- _Assigned task_: Search term "framework": copy each line of the data containing it.

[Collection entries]
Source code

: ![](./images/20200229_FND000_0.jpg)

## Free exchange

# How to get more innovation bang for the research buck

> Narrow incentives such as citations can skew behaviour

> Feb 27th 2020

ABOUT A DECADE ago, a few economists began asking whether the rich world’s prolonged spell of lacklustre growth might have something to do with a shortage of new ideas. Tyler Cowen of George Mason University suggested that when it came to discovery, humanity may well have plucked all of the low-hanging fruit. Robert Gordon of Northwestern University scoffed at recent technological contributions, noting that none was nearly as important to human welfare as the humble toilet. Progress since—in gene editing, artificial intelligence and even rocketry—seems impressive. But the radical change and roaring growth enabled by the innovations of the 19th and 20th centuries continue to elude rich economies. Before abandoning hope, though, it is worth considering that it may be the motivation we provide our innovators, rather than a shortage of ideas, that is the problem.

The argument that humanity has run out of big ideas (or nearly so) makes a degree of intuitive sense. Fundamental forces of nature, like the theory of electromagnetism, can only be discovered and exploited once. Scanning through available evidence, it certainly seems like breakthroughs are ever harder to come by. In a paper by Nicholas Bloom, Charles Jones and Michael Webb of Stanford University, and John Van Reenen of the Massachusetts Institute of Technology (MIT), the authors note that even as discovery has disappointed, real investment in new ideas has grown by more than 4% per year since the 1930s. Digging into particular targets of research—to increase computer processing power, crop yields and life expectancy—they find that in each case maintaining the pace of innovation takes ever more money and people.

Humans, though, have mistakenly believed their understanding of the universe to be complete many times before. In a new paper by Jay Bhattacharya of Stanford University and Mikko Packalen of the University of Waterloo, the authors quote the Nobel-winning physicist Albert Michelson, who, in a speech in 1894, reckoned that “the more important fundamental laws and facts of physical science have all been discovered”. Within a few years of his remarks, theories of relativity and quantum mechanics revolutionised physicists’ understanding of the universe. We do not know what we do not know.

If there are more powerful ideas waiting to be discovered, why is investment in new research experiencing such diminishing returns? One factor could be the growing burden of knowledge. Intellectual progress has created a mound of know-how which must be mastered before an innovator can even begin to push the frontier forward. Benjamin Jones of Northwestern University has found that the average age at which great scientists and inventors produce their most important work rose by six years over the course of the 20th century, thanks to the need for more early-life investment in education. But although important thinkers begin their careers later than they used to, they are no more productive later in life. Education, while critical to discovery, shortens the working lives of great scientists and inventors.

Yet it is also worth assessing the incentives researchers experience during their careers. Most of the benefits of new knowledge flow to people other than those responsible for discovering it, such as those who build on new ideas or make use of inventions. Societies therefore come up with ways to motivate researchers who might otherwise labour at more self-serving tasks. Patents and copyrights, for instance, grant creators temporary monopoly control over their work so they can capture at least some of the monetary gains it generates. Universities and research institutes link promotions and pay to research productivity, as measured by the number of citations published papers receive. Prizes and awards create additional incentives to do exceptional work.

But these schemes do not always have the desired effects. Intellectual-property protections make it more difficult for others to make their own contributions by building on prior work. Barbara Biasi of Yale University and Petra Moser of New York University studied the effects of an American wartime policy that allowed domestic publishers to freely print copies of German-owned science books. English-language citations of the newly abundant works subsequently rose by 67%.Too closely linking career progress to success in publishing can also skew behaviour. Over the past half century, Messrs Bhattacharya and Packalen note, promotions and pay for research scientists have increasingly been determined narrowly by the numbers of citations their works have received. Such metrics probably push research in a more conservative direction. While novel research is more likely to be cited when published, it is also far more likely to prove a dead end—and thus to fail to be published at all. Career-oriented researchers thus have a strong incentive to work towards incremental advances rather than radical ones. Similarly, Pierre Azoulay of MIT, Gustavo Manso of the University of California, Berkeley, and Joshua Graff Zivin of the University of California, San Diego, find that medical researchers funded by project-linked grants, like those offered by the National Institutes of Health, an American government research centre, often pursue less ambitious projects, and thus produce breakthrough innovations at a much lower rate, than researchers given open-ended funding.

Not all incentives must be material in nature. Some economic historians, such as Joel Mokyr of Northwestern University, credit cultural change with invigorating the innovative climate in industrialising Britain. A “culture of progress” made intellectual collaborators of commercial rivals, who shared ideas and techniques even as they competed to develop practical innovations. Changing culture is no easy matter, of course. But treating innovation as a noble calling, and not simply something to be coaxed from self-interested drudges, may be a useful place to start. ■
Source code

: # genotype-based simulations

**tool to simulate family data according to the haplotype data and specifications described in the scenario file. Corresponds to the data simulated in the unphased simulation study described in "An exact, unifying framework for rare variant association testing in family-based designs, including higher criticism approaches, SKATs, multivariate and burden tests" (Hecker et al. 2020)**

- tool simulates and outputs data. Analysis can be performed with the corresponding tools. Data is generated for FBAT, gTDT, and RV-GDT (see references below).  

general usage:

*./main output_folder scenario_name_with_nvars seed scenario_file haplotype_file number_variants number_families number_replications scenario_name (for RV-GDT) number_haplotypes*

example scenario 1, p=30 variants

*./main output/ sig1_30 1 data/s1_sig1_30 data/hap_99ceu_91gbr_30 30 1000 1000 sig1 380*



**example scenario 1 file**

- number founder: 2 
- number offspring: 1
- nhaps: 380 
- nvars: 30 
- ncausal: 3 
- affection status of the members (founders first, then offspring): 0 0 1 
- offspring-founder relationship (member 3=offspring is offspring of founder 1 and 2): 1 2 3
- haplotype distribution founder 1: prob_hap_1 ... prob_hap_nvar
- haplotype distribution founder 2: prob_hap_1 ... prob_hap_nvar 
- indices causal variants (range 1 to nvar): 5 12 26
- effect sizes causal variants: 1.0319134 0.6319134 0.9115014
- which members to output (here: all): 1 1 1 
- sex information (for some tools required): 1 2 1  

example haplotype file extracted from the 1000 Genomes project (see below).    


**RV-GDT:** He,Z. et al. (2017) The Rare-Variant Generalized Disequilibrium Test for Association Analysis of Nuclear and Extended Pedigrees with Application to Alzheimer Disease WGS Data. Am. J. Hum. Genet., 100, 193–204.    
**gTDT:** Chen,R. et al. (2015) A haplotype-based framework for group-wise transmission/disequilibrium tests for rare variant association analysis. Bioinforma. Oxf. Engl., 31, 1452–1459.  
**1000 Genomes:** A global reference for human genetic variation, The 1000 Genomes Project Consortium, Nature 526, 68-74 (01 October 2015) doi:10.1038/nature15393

- _Output below_:
**tool to simulate family data according to the haplotype data and specifications described in the scenario file. Corresponds to the data simulated in the unphased simulation study described in "An exact, unifying framework for rare variant association testing in family-based designs, including higher criticism approaches, SKATs, multivariate and burden tests" (Hecker et al. 2020)**
**gTDT:** Chen,R. et al. (2015) A haplotype-based framework for group-wise transmission/disequilibrium tests for rare variant association analysis. Bioinforma. Oxf. Engl., 31, 1452–1459.  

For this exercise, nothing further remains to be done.